Work order
The lines below that include "ways" are to be found and copied.

Task material
+---+

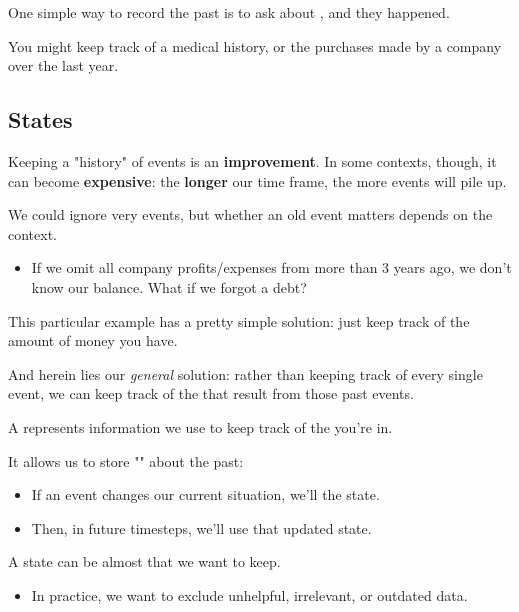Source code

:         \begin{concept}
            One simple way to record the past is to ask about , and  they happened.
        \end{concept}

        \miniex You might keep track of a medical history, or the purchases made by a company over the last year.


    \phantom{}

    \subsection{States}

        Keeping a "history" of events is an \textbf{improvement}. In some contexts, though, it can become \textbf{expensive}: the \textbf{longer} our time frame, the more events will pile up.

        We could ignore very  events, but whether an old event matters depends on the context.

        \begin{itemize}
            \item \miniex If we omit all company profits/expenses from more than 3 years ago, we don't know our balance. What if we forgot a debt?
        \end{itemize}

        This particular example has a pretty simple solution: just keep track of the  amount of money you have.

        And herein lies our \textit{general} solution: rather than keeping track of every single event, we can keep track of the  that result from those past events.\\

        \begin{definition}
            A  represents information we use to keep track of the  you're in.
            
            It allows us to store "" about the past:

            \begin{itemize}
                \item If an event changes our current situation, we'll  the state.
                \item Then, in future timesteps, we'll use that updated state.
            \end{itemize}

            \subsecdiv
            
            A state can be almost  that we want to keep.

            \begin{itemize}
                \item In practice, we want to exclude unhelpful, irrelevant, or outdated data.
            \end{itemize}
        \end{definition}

+---+

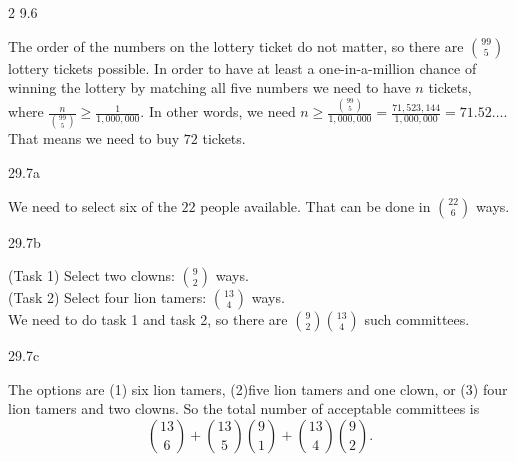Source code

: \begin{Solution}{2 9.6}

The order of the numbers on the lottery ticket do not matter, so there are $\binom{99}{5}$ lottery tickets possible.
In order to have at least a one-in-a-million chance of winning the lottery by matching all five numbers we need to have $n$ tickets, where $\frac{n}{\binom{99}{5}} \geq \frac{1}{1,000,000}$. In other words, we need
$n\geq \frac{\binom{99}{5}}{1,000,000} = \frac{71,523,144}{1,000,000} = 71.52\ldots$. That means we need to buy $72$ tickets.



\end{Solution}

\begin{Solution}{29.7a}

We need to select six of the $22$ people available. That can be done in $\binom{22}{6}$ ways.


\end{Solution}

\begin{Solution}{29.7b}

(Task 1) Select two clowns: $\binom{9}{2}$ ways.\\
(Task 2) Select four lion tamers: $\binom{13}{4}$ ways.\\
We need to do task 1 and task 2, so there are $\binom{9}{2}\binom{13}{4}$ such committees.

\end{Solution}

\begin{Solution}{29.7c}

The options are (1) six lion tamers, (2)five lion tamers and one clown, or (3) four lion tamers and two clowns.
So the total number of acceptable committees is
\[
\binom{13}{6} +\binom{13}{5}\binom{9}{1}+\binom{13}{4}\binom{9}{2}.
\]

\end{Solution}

+---+

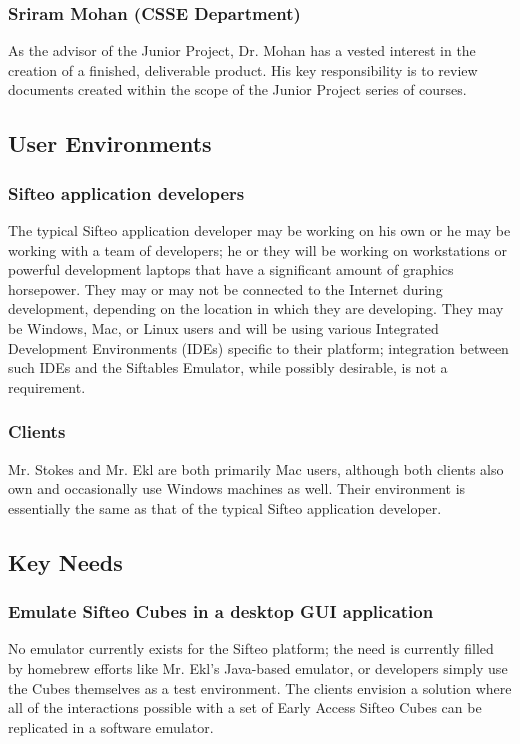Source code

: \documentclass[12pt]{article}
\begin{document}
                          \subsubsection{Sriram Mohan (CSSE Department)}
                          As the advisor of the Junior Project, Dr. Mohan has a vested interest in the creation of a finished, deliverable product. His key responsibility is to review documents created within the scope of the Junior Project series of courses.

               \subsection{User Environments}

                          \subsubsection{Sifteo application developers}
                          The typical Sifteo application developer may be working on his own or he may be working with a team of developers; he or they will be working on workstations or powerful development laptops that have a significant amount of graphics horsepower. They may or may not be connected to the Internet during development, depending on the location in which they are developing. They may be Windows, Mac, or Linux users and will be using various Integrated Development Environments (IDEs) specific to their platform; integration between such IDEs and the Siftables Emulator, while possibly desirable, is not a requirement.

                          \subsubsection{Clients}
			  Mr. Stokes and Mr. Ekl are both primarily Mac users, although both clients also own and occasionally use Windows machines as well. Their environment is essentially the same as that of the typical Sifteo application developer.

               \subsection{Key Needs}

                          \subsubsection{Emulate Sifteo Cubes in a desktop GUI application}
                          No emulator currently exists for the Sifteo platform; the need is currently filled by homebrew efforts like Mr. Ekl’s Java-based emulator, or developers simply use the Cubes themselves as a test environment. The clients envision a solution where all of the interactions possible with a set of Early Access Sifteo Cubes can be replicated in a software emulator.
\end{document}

+---+

Result of this task
We need to select six of the $22$ people available. That can be done in $\binom{22}{6}$ ways.
(Task 1) Select two clowns: $\binom{9}{2}$ ways.\\
(Task 2) Select four lion tamers: $\binom{13}{4}$ ways.\\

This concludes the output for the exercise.